[Data excerpts Boundary: Start]

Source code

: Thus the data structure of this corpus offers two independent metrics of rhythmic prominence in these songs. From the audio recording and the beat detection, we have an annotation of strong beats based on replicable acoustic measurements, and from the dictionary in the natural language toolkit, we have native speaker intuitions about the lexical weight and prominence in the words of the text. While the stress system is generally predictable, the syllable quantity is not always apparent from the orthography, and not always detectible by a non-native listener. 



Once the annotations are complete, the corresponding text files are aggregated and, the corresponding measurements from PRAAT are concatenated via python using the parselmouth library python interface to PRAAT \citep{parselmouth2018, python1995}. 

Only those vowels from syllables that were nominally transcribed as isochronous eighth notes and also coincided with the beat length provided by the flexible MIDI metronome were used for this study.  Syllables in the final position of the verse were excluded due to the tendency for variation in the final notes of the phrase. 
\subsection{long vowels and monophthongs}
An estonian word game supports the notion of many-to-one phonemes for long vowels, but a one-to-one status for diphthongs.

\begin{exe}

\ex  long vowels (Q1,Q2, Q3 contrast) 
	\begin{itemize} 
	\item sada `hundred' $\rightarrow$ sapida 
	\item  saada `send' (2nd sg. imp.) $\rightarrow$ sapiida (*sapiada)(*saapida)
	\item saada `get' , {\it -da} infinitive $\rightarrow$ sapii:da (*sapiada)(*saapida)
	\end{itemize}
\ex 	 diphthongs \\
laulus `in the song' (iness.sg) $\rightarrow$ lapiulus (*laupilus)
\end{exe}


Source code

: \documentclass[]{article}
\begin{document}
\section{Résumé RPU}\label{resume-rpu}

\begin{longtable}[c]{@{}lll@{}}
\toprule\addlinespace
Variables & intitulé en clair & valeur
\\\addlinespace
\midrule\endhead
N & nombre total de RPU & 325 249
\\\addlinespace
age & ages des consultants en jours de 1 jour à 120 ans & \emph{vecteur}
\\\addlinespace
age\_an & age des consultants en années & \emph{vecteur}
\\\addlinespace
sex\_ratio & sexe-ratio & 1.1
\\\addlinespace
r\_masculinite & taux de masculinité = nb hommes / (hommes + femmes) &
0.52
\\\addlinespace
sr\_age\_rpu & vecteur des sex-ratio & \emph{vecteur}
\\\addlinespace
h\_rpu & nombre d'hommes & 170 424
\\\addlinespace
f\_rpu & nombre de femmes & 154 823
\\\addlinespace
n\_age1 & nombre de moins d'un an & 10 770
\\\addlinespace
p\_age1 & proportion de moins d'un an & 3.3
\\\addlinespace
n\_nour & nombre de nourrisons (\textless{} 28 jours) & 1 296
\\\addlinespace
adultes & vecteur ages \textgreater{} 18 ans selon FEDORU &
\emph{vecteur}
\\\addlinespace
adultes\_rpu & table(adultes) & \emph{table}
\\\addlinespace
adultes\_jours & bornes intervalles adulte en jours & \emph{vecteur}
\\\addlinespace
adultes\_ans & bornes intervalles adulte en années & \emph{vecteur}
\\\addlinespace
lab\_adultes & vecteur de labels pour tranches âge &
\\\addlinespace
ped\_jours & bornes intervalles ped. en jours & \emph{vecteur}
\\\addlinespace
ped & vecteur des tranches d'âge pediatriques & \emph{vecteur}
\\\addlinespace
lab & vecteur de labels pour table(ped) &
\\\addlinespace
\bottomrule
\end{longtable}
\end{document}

[Data excerpts Boundary: End]

▶ _What you are asked to do_: Copy, with no alteration, the line that contains "An estonian word" and each remaining line of the listing above.

▶ _Solution_:
An estonian word game supports the notion of many-to-one phonemes for long vowels, but a one-to-one status for diphthongs.

\begin{exe}

\ex  long vowels (Q1,Q2, Q3 contrast) 
	\begin{itemize} 
	\item sada `hundred' $\rightarrow$ sapida 
	\item  saada `send' (2nd sg. imp.) $\rightarrow$ sapiida (*sapiada)(*saapida)
	\item saada `get' , {\it -da} infinitive $\rightarrow$ sapii:da (*sapiada)(*saapida)
	\end{itemize}
\ex 	 diphthongs \\
laulus `in the song' (iness.sg) $\rightarrow$ lapiulus (*laupilus)
\end{exe}


Source code

: \documentclass[]{article}
\begin{document}
\section{Résumé RPU}\label{resume-rpu}

\begin{longtable}[c]{@{}lll@{}}
\toprule\addlinespace
Variables & intitulé en clair & valeur
\\\addlinespace
\midrule\endhead
N & nombre total de RPU & 325 249
\\\addlinespace
age & ages des consultants en jours de 1 jour à 120 ans & \emph{vecteur}
\\\addlinespace
age\_an & age des consultants en années & \emph{vecteur}
\\\addlinespace
sex\_ratio & sexe-ratio & 1.1
\\\addlinespace
r\_masculinite & taux de masculinité = nb hommes / (hommes + femmes) &
0.52
\\\addlinespace
sr\_age\_rpu & vecteur des sex-ratio & \emph{vecteur}
\\\addlinespace
h\_rpu & nombre d'hommes & 170 424
\\\addlinespace
f\_rpu & nombre de femmes & 154 823
\\\addlinespace
n\_age1 & nombre de moins d'un an & 10 770
\\\addlinespace
p\_age1 & proportion de moins d'un an & 3.3
\\\addlinespace
n\_nour & nombre de nourrisons (\textless{} 28 jours) & 1 296
\\\addlinespace
adultes & vecteur ages \textgreater{} 18 ans selon FEDORU &
\emph{vecteur}
\\\addlinespace
adultes\_rpu & table(adultes) & \emph{table}
\\\addlinespace
adultes\_jours & bornes intervalles adulte en jours & \emph{vecteur}
\\\addlinespace
adultes\_ans & bornes intervalles adulte en années & \emph{vecteur}
\\\addlinespace
lab\_adultes & vecteur de labels pour tranches âge &
\\\addlinespace
ped\_jours & bornes intervalles ped. en jours & \emph{vecteur}
\\\addlinespace
ped & vecteur des tranches d'âge pediatriques & \emph{vecteur}
\\\addlinespace
lab & vecteur de labels pour table(ped) &
\\\addlinespace
\bottomrule
\end{longtable}
\end{document}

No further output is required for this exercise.